8614 Background: Advanced lung adenocarcinoma (aLUAD) is divided into multiple molecularly defined subsets, each with specific biological characteristics and responses to targeted therapy. Consequently, conducting practice-changing and cost-effective randomized trials is challenging. In silico clinical trials, utilizing mechanistic computational models, offer a potential solution, yet their ability to predict clinical trial results has not been proven. Methods: We updated a previously published version of the computational mechanistic model of EGFR-mutated aLUAD, notably by incorporating metastases. Disease model was integrated with physiologically based pharmacokinetic (PBPK) models of cisplatin, pemetrexed, and osimertinib, offering a more comprehensive understanding of the disease's dynamics. These models are founded on causal connections between biological entities and phenomena, establishing a link between the specific biological behaviors of EGFR-mutated aLUAD and the evolution of tumor size and progression over time. We have independently and prospectively simulated the outcomes of the FLAURA2 and MARIPOSA randomized trials dedicated to EGFR-mutated aLUAD. This was achieved by replicating the experimental protocols and generating cohorts of virtual twins of patients using publicly available data. Results: In silico results were released before the actual outcomes of the FLAURA2 and MARIPOSA trials were publicly available. The simulations yielded predictions with overlapping confidence intervals, similar hazard ratios, median survivals, and shapes of curves compared to the actual trial data. Bootstrapped weighted log-rank tests were used to compare the simulated and observed Kaplan-Meier curves for the two arms of FLAURA2 and for the osimertinib arm of MARIPOSA. Between 94 and 98% of the tests were statistically non-significant (α=0.05), confirming the accuracy of the predictions.
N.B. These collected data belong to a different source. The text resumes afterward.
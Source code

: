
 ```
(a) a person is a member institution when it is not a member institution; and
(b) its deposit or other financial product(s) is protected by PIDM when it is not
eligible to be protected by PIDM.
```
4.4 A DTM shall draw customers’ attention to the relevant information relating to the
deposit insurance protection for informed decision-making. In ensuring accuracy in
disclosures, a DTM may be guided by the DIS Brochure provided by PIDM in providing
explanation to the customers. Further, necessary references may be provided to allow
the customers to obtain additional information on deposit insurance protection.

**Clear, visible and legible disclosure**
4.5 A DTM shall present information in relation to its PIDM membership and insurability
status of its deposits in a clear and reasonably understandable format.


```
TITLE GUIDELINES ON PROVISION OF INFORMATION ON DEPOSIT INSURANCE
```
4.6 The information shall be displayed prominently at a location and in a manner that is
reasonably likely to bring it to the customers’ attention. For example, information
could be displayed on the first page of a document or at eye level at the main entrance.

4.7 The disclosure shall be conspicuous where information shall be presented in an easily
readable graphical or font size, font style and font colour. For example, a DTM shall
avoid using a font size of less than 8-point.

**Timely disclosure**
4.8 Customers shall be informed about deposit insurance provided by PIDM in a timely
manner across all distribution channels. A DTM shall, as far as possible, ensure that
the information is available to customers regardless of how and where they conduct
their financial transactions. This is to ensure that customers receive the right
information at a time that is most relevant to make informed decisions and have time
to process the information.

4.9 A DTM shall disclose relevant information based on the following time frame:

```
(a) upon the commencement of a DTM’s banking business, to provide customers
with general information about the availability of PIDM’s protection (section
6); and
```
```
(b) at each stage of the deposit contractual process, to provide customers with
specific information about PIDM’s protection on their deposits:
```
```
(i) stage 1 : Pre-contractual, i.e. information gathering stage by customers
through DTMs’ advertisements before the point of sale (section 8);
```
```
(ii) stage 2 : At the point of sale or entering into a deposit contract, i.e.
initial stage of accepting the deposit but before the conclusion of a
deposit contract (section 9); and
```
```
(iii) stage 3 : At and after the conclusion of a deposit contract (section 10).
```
Conclusions: This first-of-its-kind prediction of clinical trial outcomes demonstrates that in silico trials, when based on robust mechanistic models, can be a reliable tool for enhancing the design of actual trials, particularly for EGFR-mutated aLUAD. They offer a promising avenue for overcoming the challenges of comparator arms in single-arm trials and may serve as a new standard for formulating statistical hypotheses in future studies.